From the outset, Gulf War vets criticized the PSOB, chaired by former

Senator Warren Rudman (R-NH), for its close ties to the Pentagon. (Four

of its seven members were retired military brass.) They also said the board

was light on scientific expertise and questioned whether it would have the

independence needed to take OSAGWI to task. Now, they claim that a

resignation letter made public by the Gulf War Veterans Resource Center

shows they were right. In the letter, dated 20 September 2000 and directed

to panel chair Rudman, PSOB staff analyst William Taylor said he could

no longer work for the PSOB because it was not taking its oversight job

seriously. Rudman had proposed to give OSAGWI an "A for effort" in the

final report, Taylor wrote, even though "OSAGWI's efforts fall short in nearly

every conceivable way." But attempts to criticize OSAGWI were "squashed"

by panel members, he wrote. (Roger Kaplan, PSOB's former deputy executive

director, says that Taylor later offered his apologies to Rudman; in a letter

that Kaplan made available, Taylor says he was "angry" at the time and offers

to retract his original letter. Taylor, who now works at the Department of Health

and Human Services, declined to comment.)

More conflicts surfaced when the report came out in December. In a strongly

worded appendix, panel member Vinh Cam, an immunologist and consultant

from Greenwich, Connecticut, charged that she had been left out of the loop

while the report was written. She claims that a chapter about the importance

of stress in Gulf War illness is "a blatant misrepresentation" of the board's

discussions and was added at the last moment.
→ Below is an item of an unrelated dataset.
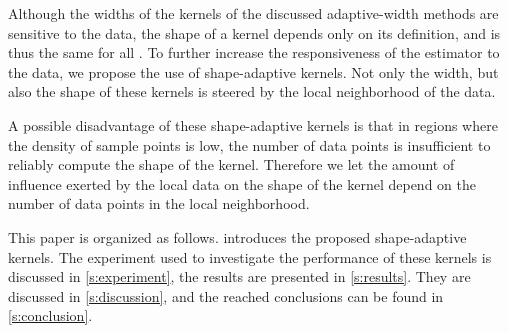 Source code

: 	Although the widths of the kernels of the discussed adaptive-width methods are sensitive to the data, the shape of a kernel depends only on its definition, and is thus the same for all \varPattern[\itXis]. To further increase the responsiveness of the estimator to the data, we propose the use of shape-adaptive kernels. Not only the width, but also the shape of these kernels is steered by the local neighborhood of the data.

	A possible disadvantage of these shape-adaptive kernels is that in regions where the density of sample points is low, the number of data points is insufficient to reliably compute the shape of the kernel. Therefore we let the amount of influence exerted by the local data on the shape of the kernel depend on the number of data points in the local neighborhood.

	This paper is organized as follows.  introduces the proposed shape-adaptive kernels. The experiment used to investigate the performance of these kernels is discussed in \cref{s:experiment}, the results are presented in \cref{s:results}. They are discussed in \cref{s:discussion}, and the reached conclusions can be found in \cref{s:conclusion}.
She also attacked the cozy

relationship between the panel and the office it was supposed to oversee. "At

times, the PSOB acted more like an extension of OSAGWI," Cam wrote.

Her remarks were countered by a scalding rebuttal written by Rudman. Cam

had been "aloof and uncommunicative" and "has no one to blame but herself

for her isolation," he wrote in a second appendix to the report. He also criticized

her expense accounts: "Dr. Cam accounted for 47.73% of all board member

billings!," Rudman stated, before thanking all other members, who "provided far

more extensive contributions at no or little cost to the taxpayer." Cam says

there was nothing irregular about her expense reports.

The PSOB closed down 2 weeks ago. For veterans like Love and Hammack,

the imbroglio feeds their suspicions that the PSOB's independent review was

a whitewash. "All they had to do was approve of everything OSAGWI did," says

Love. Most others involved in Gulf War illness--including OSAGWI chief of staff

Michael Kilpatrick--declined to comment on the affair. But researchers privately

acknowledge that the furor has been counterproductive, to say the least. "This

just adds to the anxiety," says one insider. "It's sad, the way it has panned out."